Supplied records
=====
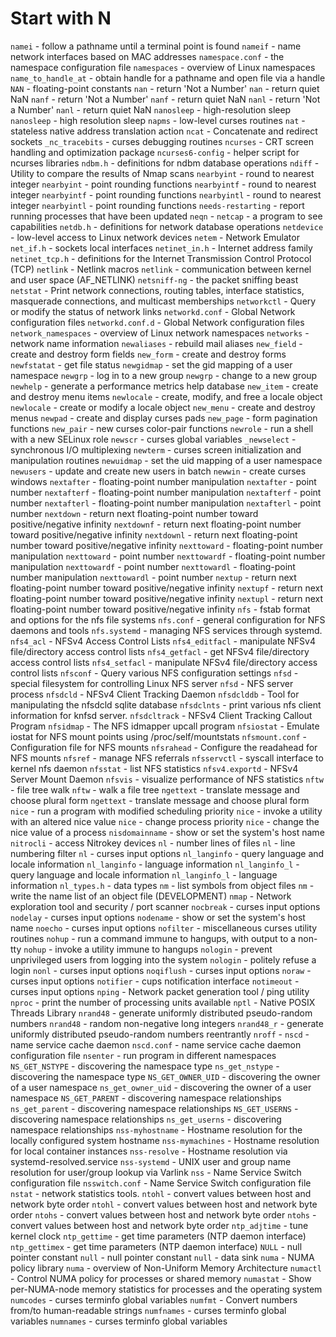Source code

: # Start with N
`namei` - follow a pathname until a terminal point is found
`nameif` - name network interfaces based on MAC addresses
`namespace.conf` - the namespace configuration file
`namespaces` - overview of Linux namespaces
`name_to_handle_at` - obtain handle for a pathname and open file via a handle
`NAN` - floating-point constants
`nan` - return 'Not a Number'
`nan` - return quiet NaN
`nanf` - return 'Not a Number'
`nanf` - return quiet NaN
`nanl` - return 'Not a Number'
`nanl` - return quiet NaN
`nanosleep` - high-resolution sleep
`nanosleep` - high resolution sleep
`napms` - low-level curses routines
`nat` - stateless native address translation action
`ncat` - Concatenate and redirect sockets
`_nc_tracebits` - curses debugging routines
`ncurses` - CRT screen handling and optimization package
`ncurses6-config` - helper script for ncurses libraries
`ndbm.h` - definitions for ndbm database operations
`ndiff` - Utility to compare the results of Nmap scans
`nearbyint` - round to nearest integer
`nearbyint` - point rounding functions
`nearbyintf` - round to nearest integer
`nearbyintf` - point rounding functions
`nearbyintl` - round to nearest integer
`nearbyintl` - point rounding functions
`needs-restarting` - report running processes that have been updated
`neqn` - 
`netcap` - a program to see capabilities
`netdb.h` - definitions for network database operations
`netdevice` - low-level access to Linux network devices
`netem` - Network Emulator
`net_if.h` - sockets local interfaces
`netinet_in.h` - Internet address family
`netinet_tcp.h` - definitions for the Internet Transmission Control Protocol (TCP)
`netlink` - Netlink macros
`netlink` - communication between kernel and user space (AF_NETLINK)
`netsniff-ng` - the packet sniffing beast
`netstat` - Print network connections, routing tables, interface statistics, masquerade connections, and multicast memberships
`networkctl` - Query or modify the status of network links
`networkd.conf` - Global Network configuration files
`networkd.conf.d` - Global Network configuration files
`network_namespaces` - overview of Linux network namespaces
`networks` - network name information
`newaliases` - rebuild mail aliases
`new_field` - create and destroy form fields
`new_form` - create and destroy forms
`newfstatat` - get file status
`newgidmap` - set the gid mapping of a user namespace
`newgrp` - log in to a new group
`newgrp` - change to a new group
`newhelp` - generate a performance metrics help database
`new_item` - create and destroy menu items
`newlocale` - create, modify, and free a locale object
`newlocale` - create or modify a locale object
`new_menu` - create and destroy menus
`newpad` - create and display curses pads
`new_page` - form pagination functions
`new_pair` - new curses color-pair functions
`newrole` - run a shell with a new SELinux role
`newscr` - curses global variables
`_newselect` - synchronous I/O multiplexing
`newterm` - curses screen initialization and manipulation routines
`newuidmap` - set the uid mapping of a user namespace
`newusers` - update and create new users in batch
`newwin` - create curses windows
`nextafter` - floating-point number manipulation
`nextafter` - point number
`nextafterf` - floating-point number manipulation
`nextafterf` - point number
`nextafterl` - floating-point number manipulation
`nextafterl` - point number
`nextdown` - return next floating-point number toward positive/negative infinity
`nextdownf` - return next floating-point number toward positive/negative infinity
`nextdownl` - return next floating-point number toward positive/negative infinity
`nexttoward` - floating-point number manipulation
`nexttoward` - point number
`nexttowardf` - floating-point number manipulation
`nexttowardf` - point number
`nexttowardl` - floating-point number manipulation
`nexttowardl` - point number
`nextup` - return next floating-point number toward positive/negative infinity
`nextupf` - return next floating-point number toward positive/negative infinity
`nextupl` - return next floating-point number toward positive/negative infinity
`nfs` - fstab format and options for the nfs file systems
`nfs.conf` - general configuration for NFS daemons and tools
`nfs.systemd` - managing NFS services through systemd.
`nfs4_acl` - NFSv4 Access Control Lists
`nfs4_editfacl` - manipulate NFSv4 file/directory access control lists
`nfs4_getfacl` - get NFSv4 file/directory access control lists
`nfs4_setfacl` - manipulate NFSv4 file/directory access control lists
`nfsconf` - Query various NFS configuration settings
`nfsd` - special filesystem for controlling Linux NFS server
`nfsd` - NFS server process
`nfsdcld` - NFSv4 Client Tracking Daemon
`nfsdclddb` - Tool for manipulating the nfsdcld sqlite database
`nfsdclnts` - print various nfs client information for knfsd server.
`nfsdcltrack` - NFSv4 Client Tracking Callout Program
`nfsidmap` - The NFS idmapper upcall program
`nfsiostat` - Emulate iostat for NFS mount points using /proc/self/mountstats
`nfsmount.conf` - Configuration file for NFS mounts
`nfsrahead` - Configure the readahead for NFS mounts
`nfsref` - manage NFS referrals
`nfsservctl` - syscall interface to kernel nfs daemon
`nfsstat` - list NFS statistics
`nfsv4.exportd` - NFSv4 Server Mount Daemon
`nfsvis` - visualize performance of NFS statistics
`nftw` - file tree walk
`nftw` - walk a file tree
`ngettext` - translate message and choose plural form
`ngettext` - translate message and choose plural form
`nice` - run a program with modified scheduling priority
`nice` - invoke a utility with an altered nice value
`nice` - change process priority
`nice` - change the nice value of a process
`nisdomainname` - show or set the system's host name
`nitrocli` - access Nitrokey devices
`nl` - number lines of files
`nl` - line numbering filter
`nl` - curses input options
`nl_langinfo` - query language and locale information
`nl_langinfo` - language information
`nl_langinfo_l` - query language and locale information
`nl_langinfo_l` - language information
`nl_types.h` - data types
`nm` - list symbols from object files
`nm` - write the name list of an object file (DEVELOPMENT)
`nmap` - Network exploration tool and security / port scanner
`nocbreak` - curses input options
`nodelay` - curses input options
`nodename` - show or set the system's host name
`noecho` - curses input options
`nofilter` - miscellaneous curses utility routines
`nohup` - run a command immune to hangups, with output to a non-tty
`nohup` - invoke a utility immune to hangups
`nologin` - prevent unprivileged users from logging into the system
`nologin` - politely refuse a login
`nonl` - curses input options
`noqiflush` - curses input options
`noraw` - curses input options
`notifier` - cups notification interface
`notimeout` - curses input options
`nping` - Network packet generation tool / ping utility
`nproc` - print the number of processing units available
`nptl` - Native POSIX Threads Library
`nrand48` - generate uniformly distributed pseudo-random numbers
`nrand48` - random non-negative long integers
`nrand48_r` - generate uniformly distributed pseudo-random numbers reentrantly
`nroff` - 
`nscd` - name service cache daemon
`nscd.conf` - name service cache daemon configuration file
`nsenter` - run program in different namespaces
`NS_GET_NSTYPE` - discovering the namespace type
`ns_get_nstype` - discovering the namespace type
`NS_GET_OWNER_UID` - discovering the owner of a user namespace
`ns_get_owner_uid` - discovering the owner of a user namespace
`NS_GET_PARENT` - discovering namespace relationships
`ns_get_parent` - discovering namespace relationships
`NS_GET_USERNS` - discovering namespace relationships
`ns_get_userns` - discovering namespace relationships
`nss-myhostname` - Hostname resolution for the locally configured system hostname
`nss-mymachines` - Hostname resolution for local container instances
`nss-resolve` - Hostname resolution via systemd-resolved.service
`nss-systemd` - UNIX user and group name resolution for user/group lookup via Varlink
`nss` - Name Service Switch configuration file
`nsswitch.conf` - Name Service Switch configuration file
`nstat` - network statistics tools.
`ntohl` - convert values between host and network byte order
`ntohl` - convert values between host and network byte order
`ntohs` - convert values between host and network byte order
`ntohs` - convert values between host and network byte order
`ntp_adjtime` - tune kernel clock
`ntp_gettime` - get time parameters (NTP daemon interface)
`ntp_gettimex` - get time parameters (NTP daemon interface)
`NULL` - null pointer constant
`null` - null pointer constant
`null` - data sink
`numa` - NUMA policy library
`numa` - overview of Non-Uniform Memory Architecture
`numactl` - Control NUMA policy for processes or shared memory
`numastat` - Show per-NUMA-node memory statistics for processes and the operating system
`numcodes` - curses terminfo global variables
`numfmt` - Convert numbers from/to human-readable strings
`numfnames` - curses terminfo global variables
`numnames` - curses terminfo global variables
=====
What you are asked to do
In the entries above, find the line with "to a non-tty" and the line with "POSIX Threads Library", then set down exactly those two and every line between them, nothing else.

Task result
`nohup` - run a command immune to hangups, with output to a non-tty
`nohup` - invoke a utility immune to hangups
`nologin` - prevent unprivileged users from logging into the system
`nologin` - politely refuse a login
`nonl` - curses input options
`noqiflush` - curses input options
`noraw` - curses input options
`notifier` - cups notification interface
`notimeout` - curses input options
`nping` - Network packet generation tool / ping utility
`nproc` - print the number of processing units available
`nptl` - Native POSIX Threads Library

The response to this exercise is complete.